Seismic response evaluation of reinforced high strength concrete columns based on the modified constitutive model

The current study deals with strength and seismic ductility assessment of reinforced High-Strength Concrete (HSC) columns. We have studied the nonlinear response of HSC columns with various reinforcement and axial force ratios subjected to cyclic loading. The study consists of primary verification of mathematical nonlinear model and further calibration to ensure the required accuracy. The existing experimental work is assumed as verification pilot that consists of four columns. Column members differ in the strength and axial force. Concrete has 63.1 MPa mean strength and 0.3% crushing strain. The longitudinal and transverse reinforcements are based on ACI 318 regulations in experiment. We have used the nonlinear fiber-element code in OpenSees environment for the modeling and analysis of models. The existing proposed stress-strain curve is modified to ensure the validity of assessment.
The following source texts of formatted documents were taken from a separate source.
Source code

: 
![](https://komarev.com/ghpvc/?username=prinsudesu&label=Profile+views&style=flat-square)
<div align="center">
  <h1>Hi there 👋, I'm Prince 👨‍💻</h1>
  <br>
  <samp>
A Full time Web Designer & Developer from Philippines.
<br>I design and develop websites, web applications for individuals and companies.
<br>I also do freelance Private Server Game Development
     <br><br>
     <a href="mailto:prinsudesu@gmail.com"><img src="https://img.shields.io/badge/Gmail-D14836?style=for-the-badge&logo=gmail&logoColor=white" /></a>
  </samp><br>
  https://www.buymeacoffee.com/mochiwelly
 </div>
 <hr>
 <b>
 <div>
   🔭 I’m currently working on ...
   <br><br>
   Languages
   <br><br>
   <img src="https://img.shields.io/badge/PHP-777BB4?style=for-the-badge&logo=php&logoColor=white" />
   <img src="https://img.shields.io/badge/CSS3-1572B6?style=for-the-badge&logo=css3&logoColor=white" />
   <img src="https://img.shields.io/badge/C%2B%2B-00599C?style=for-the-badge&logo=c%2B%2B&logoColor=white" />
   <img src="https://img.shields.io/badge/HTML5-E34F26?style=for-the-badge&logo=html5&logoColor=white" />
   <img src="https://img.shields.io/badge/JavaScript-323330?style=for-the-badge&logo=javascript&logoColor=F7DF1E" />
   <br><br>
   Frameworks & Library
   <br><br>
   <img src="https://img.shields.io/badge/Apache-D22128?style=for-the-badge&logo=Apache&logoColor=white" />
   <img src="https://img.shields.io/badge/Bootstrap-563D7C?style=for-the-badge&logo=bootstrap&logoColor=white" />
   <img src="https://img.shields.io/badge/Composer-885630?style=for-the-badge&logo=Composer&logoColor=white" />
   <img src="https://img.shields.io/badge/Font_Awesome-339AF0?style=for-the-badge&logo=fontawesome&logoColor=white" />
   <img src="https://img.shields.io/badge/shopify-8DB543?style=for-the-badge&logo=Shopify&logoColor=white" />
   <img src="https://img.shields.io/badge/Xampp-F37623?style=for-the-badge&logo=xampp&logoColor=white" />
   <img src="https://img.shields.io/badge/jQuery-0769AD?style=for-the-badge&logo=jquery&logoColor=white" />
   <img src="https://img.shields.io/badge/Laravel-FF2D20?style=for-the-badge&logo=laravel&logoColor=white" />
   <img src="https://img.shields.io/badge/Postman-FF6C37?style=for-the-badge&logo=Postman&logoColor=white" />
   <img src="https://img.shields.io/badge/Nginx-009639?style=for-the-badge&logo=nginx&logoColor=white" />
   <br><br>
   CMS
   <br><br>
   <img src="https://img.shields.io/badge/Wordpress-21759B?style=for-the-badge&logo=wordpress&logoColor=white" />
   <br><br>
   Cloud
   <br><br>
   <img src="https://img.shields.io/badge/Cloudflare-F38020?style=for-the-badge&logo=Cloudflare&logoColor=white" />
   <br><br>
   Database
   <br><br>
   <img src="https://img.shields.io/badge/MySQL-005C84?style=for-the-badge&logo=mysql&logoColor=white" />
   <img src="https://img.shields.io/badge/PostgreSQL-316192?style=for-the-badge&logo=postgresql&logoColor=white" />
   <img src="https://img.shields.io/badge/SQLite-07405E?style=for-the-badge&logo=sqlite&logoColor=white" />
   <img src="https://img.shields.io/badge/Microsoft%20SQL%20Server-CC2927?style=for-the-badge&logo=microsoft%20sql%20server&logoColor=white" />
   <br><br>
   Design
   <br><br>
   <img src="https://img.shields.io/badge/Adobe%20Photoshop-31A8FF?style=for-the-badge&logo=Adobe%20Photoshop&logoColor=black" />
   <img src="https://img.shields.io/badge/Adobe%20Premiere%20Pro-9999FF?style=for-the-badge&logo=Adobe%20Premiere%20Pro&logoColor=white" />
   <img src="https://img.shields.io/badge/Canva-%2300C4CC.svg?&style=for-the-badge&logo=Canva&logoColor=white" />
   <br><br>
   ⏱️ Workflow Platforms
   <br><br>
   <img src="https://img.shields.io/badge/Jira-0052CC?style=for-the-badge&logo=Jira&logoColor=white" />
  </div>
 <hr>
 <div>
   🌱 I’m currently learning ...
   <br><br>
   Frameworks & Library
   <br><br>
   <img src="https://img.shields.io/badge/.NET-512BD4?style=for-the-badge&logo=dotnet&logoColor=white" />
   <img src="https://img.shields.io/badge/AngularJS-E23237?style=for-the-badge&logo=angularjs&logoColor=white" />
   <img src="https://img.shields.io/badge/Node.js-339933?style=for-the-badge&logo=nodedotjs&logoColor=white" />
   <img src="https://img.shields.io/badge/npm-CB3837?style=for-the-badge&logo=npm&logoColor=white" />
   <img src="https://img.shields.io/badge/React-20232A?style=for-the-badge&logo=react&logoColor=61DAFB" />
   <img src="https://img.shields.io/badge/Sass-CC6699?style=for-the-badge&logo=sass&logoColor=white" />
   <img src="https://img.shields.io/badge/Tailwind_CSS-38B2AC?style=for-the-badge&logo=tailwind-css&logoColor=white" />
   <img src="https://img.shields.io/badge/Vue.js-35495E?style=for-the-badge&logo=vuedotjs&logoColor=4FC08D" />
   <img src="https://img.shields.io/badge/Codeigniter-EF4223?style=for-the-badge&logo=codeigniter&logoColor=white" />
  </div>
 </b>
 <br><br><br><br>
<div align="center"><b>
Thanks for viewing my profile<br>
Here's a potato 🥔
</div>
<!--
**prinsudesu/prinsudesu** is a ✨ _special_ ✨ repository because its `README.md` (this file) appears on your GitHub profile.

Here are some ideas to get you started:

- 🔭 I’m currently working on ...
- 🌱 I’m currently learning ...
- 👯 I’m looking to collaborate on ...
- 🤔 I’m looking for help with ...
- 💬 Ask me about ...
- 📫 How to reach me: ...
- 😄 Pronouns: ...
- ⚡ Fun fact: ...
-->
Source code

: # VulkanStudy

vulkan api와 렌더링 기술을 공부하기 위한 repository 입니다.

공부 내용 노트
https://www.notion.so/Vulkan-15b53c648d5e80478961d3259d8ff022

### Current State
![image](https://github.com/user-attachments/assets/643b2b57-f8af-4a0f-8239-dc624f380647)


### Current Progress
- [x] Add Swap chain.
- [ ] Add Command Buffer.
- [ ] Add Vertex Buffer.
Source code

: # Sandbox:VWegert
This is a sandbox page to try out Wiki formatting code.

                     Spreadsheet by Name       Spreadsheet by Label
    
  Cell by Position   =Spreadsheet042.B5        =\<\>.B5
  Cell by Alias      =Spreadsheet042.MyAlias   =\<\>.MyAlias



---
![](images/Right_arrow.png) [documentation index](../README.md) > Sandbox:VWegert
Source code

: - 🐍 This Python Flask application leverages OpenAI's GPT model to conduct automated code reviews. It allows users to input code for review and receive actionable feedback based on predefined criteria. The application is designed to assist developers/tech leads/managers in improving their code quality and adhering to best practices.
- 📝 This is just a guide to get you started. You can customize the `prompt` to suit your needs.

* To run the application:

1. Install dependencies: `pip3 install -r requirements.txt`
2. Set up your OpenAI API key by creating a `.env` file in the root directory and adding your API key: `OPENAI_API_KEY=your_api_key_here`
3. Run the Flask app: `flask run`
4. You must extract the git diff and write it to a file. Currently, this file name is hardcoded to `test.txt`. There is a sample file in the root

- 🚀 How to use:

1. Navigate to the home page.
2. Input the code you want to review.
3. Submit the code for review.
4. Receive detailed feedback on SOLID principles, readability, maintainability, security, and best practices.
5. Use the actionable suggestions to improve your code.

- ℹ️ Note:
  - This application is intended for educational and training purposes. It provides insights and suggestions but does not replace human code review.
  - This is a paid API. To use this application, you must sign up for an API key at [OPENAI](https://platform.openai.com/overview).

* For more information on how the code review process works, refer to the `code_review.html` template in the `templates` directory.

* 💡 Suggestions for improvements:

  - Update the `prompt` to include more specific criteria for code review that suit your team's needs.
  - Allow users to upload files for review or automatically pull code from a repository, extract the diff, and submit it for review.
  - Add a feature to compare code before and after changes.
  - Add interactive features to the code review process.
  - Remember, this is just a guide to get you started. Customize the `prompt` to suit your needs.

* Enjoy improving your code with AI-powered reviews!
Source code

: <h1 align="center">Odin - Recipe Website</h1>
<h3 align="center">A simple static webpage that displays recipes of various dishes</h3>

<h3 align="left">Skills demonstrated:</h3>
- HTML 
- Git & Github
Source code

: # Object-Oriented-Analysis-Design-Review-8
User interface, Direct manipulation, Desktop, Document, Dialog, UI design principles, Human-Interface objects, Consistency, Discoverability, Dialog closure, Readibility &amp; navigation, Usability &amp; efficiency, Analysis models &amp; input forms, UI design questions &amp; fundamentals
Calibration procedure has led to conclusion that the post-yield slope needs to be modified in HSC model as the average value of ACI 363 reference. We have developed twelve extra models to estimate the interaction of concrete strength, rebar ratio, and axial force effect on the seismic performance. Parametric study of calibrated models reveals that the seismic energy dissipation in HSC members is the function of the provided longitudinal reinforcement ratio and lateral confining stirrup amount.